The lactation consultant weighed Jeffrey before and after I nursed him. She said that he was getting only a tiny bit of milk. Not enough. She told me to feed him formula and went to her supply closet, which was full of formula, and got some. I sat in the chair and cried. She didn’t even look at me. I was sent home with formula and a tube, as I had still refused to accept a bottle for my five-day-old son.
My milk dried up that afternoon from the stress and fright of that morning. All night Jeffrey tried to nurse, and nothing came out for him. The next morning, exhausted and sad, we went back to the lactation consultant for our follow-up. There we fed Jeffrey with the lactation aid. At home later, I lay on the bed and fed him with the tube. I hated it.
That evening, after a full day without my milk, I got myself together and decided how to heal. My husband, baby, and I loaded up in the car and took a drive. We got a pizza and a movie—our usual routine for Friday. It felt really normal, and we relaxed. Late that night, my milk came back in. Jeffrey regained his birth weight by the time he was two weeks old.
I don’t want you to think that all or even most lactation consultants or pediatricians would exhibit such uninformed attitudes toward breastfeeding. Many pediatricians and most lactation consultants would be aware that five-day-old babies usually haven’t yet recovered their birth weight and that a mother whose breasts are dripping with milk should not be discouraged from breastfeeding. And most lactation consultants would also be able to distinguish between a baby who is doing well with breastfeeding and one who actually needs supplemental feedings. Newborn babies tend to lose a few ounces (five to seven percent of the baby’s birth weight is average) during the first few days following birth, regardless of whether they are nursed or formula-fed. This weight loss is generally recovered by day ten to fourteen of life (if recovery of the lost weight takes more than two weeks, it’s best to contact a lactation consultant).

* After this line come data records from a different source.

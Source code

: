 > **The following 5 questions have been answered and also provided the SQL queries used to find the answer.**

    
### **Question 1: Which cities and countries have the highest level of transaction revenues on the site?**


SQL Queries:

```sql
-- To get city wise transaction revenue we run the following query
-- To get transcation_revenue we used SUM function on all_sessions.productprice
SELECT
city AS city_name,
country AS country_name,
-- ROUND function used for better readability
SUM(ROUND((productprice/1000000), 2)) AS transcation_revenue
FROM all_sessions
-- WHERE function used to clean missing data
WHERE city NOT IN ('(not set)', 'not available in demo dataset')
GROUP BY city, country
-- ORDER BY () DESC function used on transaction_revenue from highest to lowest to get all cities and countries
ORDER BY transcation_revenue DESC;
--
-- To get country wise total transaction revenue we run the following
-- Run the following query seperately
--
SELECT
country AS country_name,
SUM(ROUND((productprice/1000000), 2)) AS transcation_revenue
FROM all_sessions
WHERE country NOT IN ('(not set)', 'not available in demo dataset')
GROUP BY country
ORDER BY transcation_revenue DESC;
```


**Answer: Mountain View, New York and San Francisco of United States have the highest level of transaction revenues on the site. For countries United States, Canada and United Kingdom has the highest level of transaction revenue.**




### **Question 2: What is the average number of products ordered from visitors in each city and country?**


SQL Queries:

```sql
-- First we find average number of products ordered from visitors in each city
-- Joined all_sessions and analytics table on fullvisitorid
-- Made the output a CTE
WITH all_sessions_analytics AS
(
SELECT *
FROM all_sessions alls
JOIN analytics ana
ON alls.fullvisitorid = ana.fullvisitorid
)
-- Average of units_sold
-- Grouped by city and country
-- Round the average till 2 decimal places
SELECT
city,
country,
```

There’s a big difference between a baby who is a few days old and hasn’t yet regained her birth weight and one who is two or three weeks old and still under her birth weight. What Melissa’s story illustrates well is that her milk production and her milk-ejection reflex were both inhibited by the emotional upset caused by the lack of breastfeeding knowledge exhibited by this particular pediatrician and lactation consultant. The quick recovery of her milk supply when she decided not to be victimized by their words and advice was also a function of her return to a normal hormonal balance for a lactating mother.
I am certain that one of the reasons all the women in my community were able to breastfeed their babies was that we created a largely stress-free culture for women and babies without making life unpleasant for everyone else. To begin with, we didn’t have to encounter negativity about breastfeeding within our community, because if anyone disapproved, nothing was said aloud. Nobody gave us nasty looks when they noticed that we were breastfeeding. There were no worried grandparents among us who were trying to change our minds about the wisdom of breastfeeding instead of feeding our babies with manufactured milks. Everyone in our community, including those who had no children or were newcomers, soon came to understand what mothers and nursing babies needed. If those who joined the community had hang-ups about breastfeeding, they soon got over them. We actually learned how to get the right mix of hormones before we ever knew what the names of the hormones were!